Meanwhile, at the conference summarising the business in 2016 and implementing tasks in 2017, general director of Vietinbank Le Duc Tho released that the bank’s consolidated pre-tax profit in 2016 was 8.250 trillion dong, 12.3 percent higher than that in 2015.

The pre-tax profit of Vietcombank in 2016, according to the bank’s general director, is 8.212 trillion dong, up by 23.4 percent compared to 2015.

At first glance, Vietinbank seems to be the leading bank in terms of profit among these three major banks in particular and in the banking system in general. However, it is not yet a definite result because the profit after tax number reported by Vietcombank at 8.212 trillion dong is perhaps only the profit of the parent company – Vietcombank, and is not the consolidated pre-tax profit. This number is only 20.3 percent higher than the bank’s pre-tax profit in 2015 according to its 2015 audited consolidated financial statement, while it was announced by Vietcombank’s general director at 23.4 percent.

Meanwhile, if comparing the 8.212 trillion dong pre-tax profit to the pre-tax profit of the parent company – Vietcombank in 2015 – 6.654 trillion dong – (according to audited financial statement in 2015), it shows an exact 23.4 percent growth.

Thus, it is impossible to compare the 8.212 trillion dong pre-tax profit of the parent company – Vietcombank to the consolidated pre-tax profit of Vietinbank.

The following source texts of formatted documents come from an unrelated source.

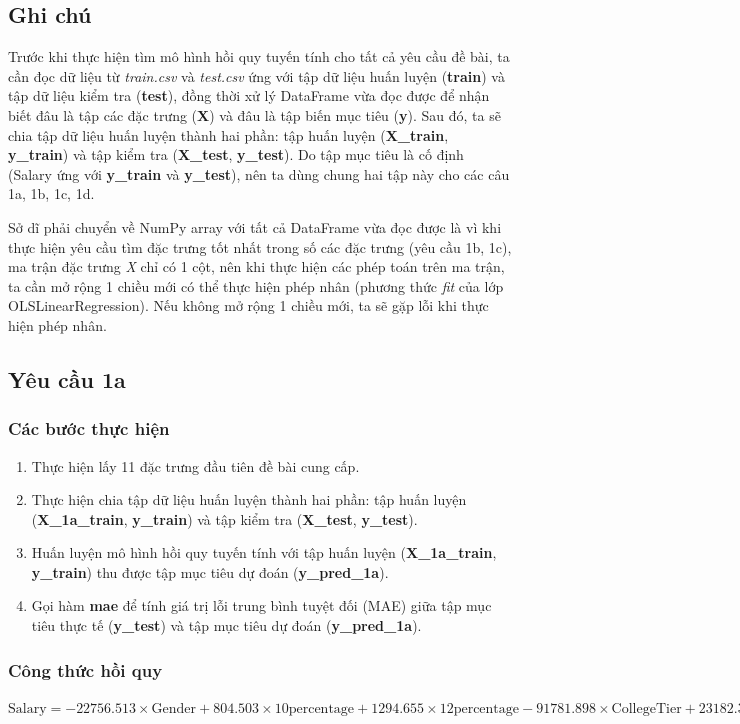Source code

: \documentclass[]{article}
\begin{document}
\subsection{Ghi chú}
Trước khi thực hiện tìm mô hình hồi quy tuyến tính cho tất cả yêu cầu đề bài, ta cần đọc dữ liệu từ \textit{train.csv} và \textit{test.csv} ứng với tập dữ liệu huấn luyện (\textbf{train}) và tập dữ liệu kiểm tra (\textbf{test}), đồng thời xử lý DataFrame vừa đọc được để nhận biết đâu là tập các đặc trưng (\textbf{X}) và đâu là tập biến mục tiêu (\textbf{y}). Sau đó, ta sẽ chia tập dữ liệu huấn luyện thành hai phần: tập huấn luyện (\textbf{X\_train}, \textbf{y\_train}) và tập kiểm tra (\textbf{X\_test}, \textbf{y\_test}). Do tập mục tiêu là cố định (Salary ứng với \textbf{y\_train} và \textbf{y\_test}), nên ta dùng chung hai tập này cho các câu 1a, 1b, 1c, 1d. 

Sở dĩ phải chuyển về NumPy array với tất cả DataFrame vừa đọc được là vì khi thực hiện yêu cầu tìm đặc trưng tốt nhất trong số các đặc trưng (yêu cầu 1b, 1c), ma trận đặc trưng \textit{X} chỉ có 1 cột, nên khi thực hiện các phép toán trên ma trận, ta cần mở rộng 1 chiều mới có thể thực hiện phép nhân (phương thức \textit{fit} của lớp OLSLinearRegression). Nếu không mở rộng 1 chiều mới, ta sẽ gặp lỗi khi thực hiện phép nhân.

\subsection{Yêu cầu 1a}
\subsubsection{Các bước thực hiện}
\begin{enumerate}
  \item Thực hiện lấy 11 đặc trưng đầu tiên đề bài cung cấp.
  \item Thực hiện chia tập dữ liệu huấn luyện thành hai phần: tập huấn luyện (\textbf{X\_1a\_train}, \textbf{y\_train}) và tập kiểm tra (\textbf{X\_test}, \textbf{y\_test}).
  \item Huấn luyện mô hình hồi quy tuyến tính với tập huấn luyện (\textbf{X\_1a\_train}, \textbf{y\_train}) thu được tập mục tiêu dự đoán (\textbf{y\_pred\_1a}).
  \item Gọi hàm \textbf{mae} để tính giá trị lỗi trung bình tuyệt đối (MAE) giữa tập mục tiêu thực tế (\textbf{y\_test}) và tập mục tiêu dự đoán (\textbf{y\_pred\_1a}).
\end{enumerate}
\subsubsection{Công thức hồi quy}
$\text{Salary} = -22756.513 \times \text{Gender} + 804.503 \times \text{10percentage} + 1294.655 \times \text{12percentage} -91781.898 \times \text{CollegeTier} + 23182.389 \times \text{Degree} + 1437.549 \times \text{collegeGPA} -8570.662 \times \text{CollegeCityTier} + 147.858 \times \text{English} + 152.888 \times \text{Logical} + 117.222 \times \text{Quant} + 34552.286 \times \text{Domain}$
\end{document}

According to statistics over the years, the consolidated pre-tax profit of Vietcombank has always been at least 100 billion dong higher than the pre-tax profit of the parent company. It means that the consolidated pre-tax profit in 2016 of Vietcombank is likely higher than the consolidated pre-tax profit of Vietinbank in 2016, and if that is the case, Vietcombank will have the largest consolidated pre-tax profit in the banking system.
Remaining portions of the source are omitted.